If you observe a moving bus, you will notice that the position of bus is changing with time. This means that the bus is in motion. Now suppose you are sitting in a bus moving parallel to another bus moving in the same direction with same speed. You will observe that the position of the other bus with respect to your bus is not changing with time. In this case the other bus seems to be at rest with respect to your bus.
However, both the buses are moving with respect to surroundings. Thus, an object in motion can be at rest with respect to one observer whereas for another observer, the same object may be in motion. Thus, the motion is relative.
Some objects move in straight line and some are not. For example, a ball rolls on a horizontal surface, a stone falling from a building, and a runner on 100 m race track. In all these examples, the position of moving objects is changing with respect to time along a straight line. This type of motion is called motion in a straight line or rectilinear motion.

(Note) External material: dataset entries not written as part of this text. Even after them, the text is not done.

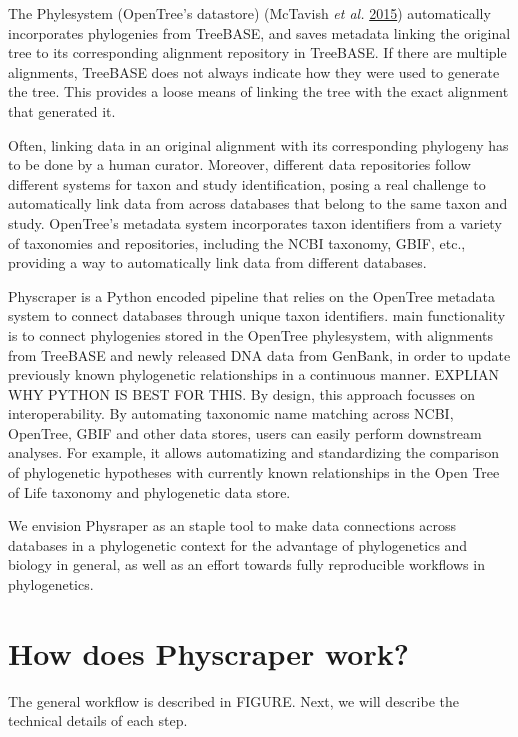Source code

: \documentclass[]{article}
\begin{document}
The Phylesystem (OpenTree's datastore) (McTavish \emph{et al.} \protect\hyperlink{ref-mctavish2015phylesystem}{2015}) automatically incorporates phylogenies from TreeBASE, and saves metadata linking the original tree to its corresponding alignment repository in TreeBASE. If there are multiple alignments, TreeBASE does not always indicate how they were used to generate the tree. This provides a loose means of linking the tree with the exact alignment that generated it.

Often, linking data in an original alignment with its corresponding phylogeny has to be done by a human curator.
Moreover, different data repositories follow different systems for taxon and study identification, posing a real challenge to automatically link data from across databases that belong to the same taxon and study.
OpenTree's metadata system incorporates taxon identifiers from a variety of taxonomies and repositories, including the NCBI taxonomy, GBIF, etc., providing a way to automatically link data from different databases.

Physcraper is a Python encoded pipeline that relies on the OpenTree metadata system to connect databases through unique taxon identifiers.
main functionality is to connect phylogenies stored in the OpenTree phylesystem, with alignments from TreeBASE and newly released DNA data from GenBank, in order to update previously known phylogenetic relationships in a continuous manner.
EXPLIAN WHY PYTHON IS BEST FOR THIS.
By design, this approach focusses on interoperability. By automating taxonomic name matching across NCBI, OpenTree, GBIF and other data stores, users can easily perform downstream analyses.
For example, it allows automatizing and standardizing the comparison of phylogenetic hypotheses with currently known relationships in the Open Tree of Life taxonomy and phylogenetic data store.

We envision Physraper as an staple tool to make data connections across databases in a phylogenetic context for the advantage of phylogenetics and biology in general, as well as an effort towards fully reproducible workflows in phylogenetics.

\hypertarget{how-does-physcraper-work}{%
\section{How does Physcraper work?}\label{how-does-physcraper-work}}

The general workflow is described in FIGURE. Next, we will describe the technical details of each step.
\end{document}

In the motion of time hands of a clock, motion of child sitting on a merry-go-round, motion of the blades of an electric fan, an object follows a circular path during motion. This type of motion is called circular motion.
In the motion of the branches of a tree, they move to and fro from their central positions (position of rest). Such type of motion is called oscillatory motion. In such a motion, an object oscillates about a point often called position of rest or equilibrium position. The motion of swing and pendulum of wall clock are also oscillating motions.